目的:构建分泌性表达单核细胞趋化因子-1(monocyte chemotactic protein-1,MCP-1)的重组卡介苗。方法:分别以卡介苗(BCG)和MCP-1cDNA为模板,通过PCR扩增得到120bp的BCG Ag85B信号肽序列和300bp的MCP-1基因序列。将BCG Ag85B信号肽序列插入大肠杆菌-卡介苗穿梭质粒pMV261,得到重组质粒pMS。再将MCP-1基因序列克隆至pMS中,得到重组质粒pMS MCP-1。结果:质粒pMS MCP-1用双酶切和PCR扩增及测序鉴定证实,克隆基因BCG Ag85B和MCP-1正确插入载体pMV261。结论:重组质粒pMS MCP-1可望在BCG中分泌性表达细胞因子MCP-1,从而协同加强对肿瘤的杀伤作用,该质粒的成功构建为改造卡介苗、发展新型抗膀胱肿瘤疫苗奠定了基础。

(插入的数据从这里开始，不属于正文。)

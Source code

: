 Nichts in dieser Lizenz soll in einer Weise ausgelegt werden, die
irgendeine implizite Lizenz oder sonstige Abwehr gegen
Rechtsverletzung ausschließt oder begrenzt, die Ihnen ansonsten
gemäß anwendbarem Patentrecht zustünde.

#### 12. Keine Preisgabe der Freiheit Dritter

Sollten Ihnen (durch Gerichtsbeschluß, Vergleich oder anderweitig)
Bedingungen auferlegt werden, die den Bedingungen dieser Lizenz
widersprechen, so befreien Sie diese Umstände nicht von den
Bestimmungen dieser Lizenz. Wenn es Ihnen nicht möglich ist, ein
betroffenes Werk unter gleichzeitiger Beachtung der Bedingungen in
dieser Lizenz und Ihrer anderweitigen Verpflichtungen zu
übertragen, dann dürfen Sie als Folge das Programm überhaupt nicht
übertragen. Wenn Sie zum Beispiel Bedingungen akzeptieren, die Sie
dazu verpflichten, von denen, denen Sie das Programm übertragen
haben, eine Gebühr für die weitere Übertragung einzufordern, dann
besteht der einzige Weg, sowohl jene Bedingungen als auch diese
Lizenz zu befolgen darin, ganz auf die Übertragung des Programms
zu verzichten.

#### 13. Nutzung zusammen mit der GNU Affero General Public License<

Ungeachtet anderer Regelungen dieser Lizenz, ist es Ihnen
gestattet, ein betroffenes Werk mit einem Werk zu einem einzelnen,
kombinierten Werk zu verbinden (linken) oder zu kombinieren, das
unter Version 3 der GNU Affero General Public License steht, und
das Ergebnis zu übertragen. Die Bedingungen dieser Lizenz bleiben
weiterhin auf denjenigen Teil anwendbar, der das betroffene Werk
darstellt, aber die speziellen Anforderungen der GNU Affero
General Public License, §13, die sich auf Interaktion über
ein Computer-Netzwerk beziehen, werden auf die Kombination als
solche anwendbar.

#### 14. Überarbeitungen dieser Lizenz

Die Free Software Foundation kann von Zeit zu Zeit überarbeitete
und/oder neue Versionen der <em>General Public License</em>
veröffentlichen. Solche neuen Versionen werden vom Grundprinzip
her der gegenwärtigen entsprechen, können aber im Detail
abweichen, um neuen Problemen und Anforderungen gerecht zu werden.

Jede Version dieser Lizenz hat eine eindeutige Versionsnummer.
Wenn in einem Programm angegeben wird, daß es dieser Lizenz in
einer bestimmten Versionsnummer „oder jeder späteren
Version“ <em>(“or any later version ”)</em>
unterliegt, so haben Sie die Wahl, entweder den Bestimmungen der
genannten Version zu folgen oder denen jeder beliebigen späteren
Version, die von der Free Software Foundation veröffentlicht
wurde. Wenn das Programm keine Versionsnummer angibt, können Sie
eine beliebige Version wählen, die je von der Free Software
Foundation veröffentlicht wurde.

Construction and Dentification of Recombinant Shuttle Plasmid with Secreting Monocyte Chemotactic Protein-1

Objective:To construct a recombinant Bacillus Calmette Guérin(BCG) secreting BCG Ag85B fused human monocyte chemotactic protein-1(MCP-1).Methods:BCG Ag85B signal sequence and MCP-1gene were amplified from the genome of BCG and MCP-1 by PCR respectively.BCG Ag85B signal sequence was cloned in E.coli-BCG shuttle vector pMV261 to get pMS.Then a new re-combinant plasmid pMS MCP-1 was constructed by inserting MCP-1 gene into pMS.Results:The cloned genes BCG Ag85B and MCP-1 were correctly inserted into the vector pMV261,which was confirmed by restriction endonuclease digestion and PCR amplification of MCP-1 and gene sequencing,respectively.Conclusion:pMS MCP-1was expected to secretively express MCP-1 of cytokine in BCG.This study provides the possibility of further researches on the development of new anti bladder cancer vaccine.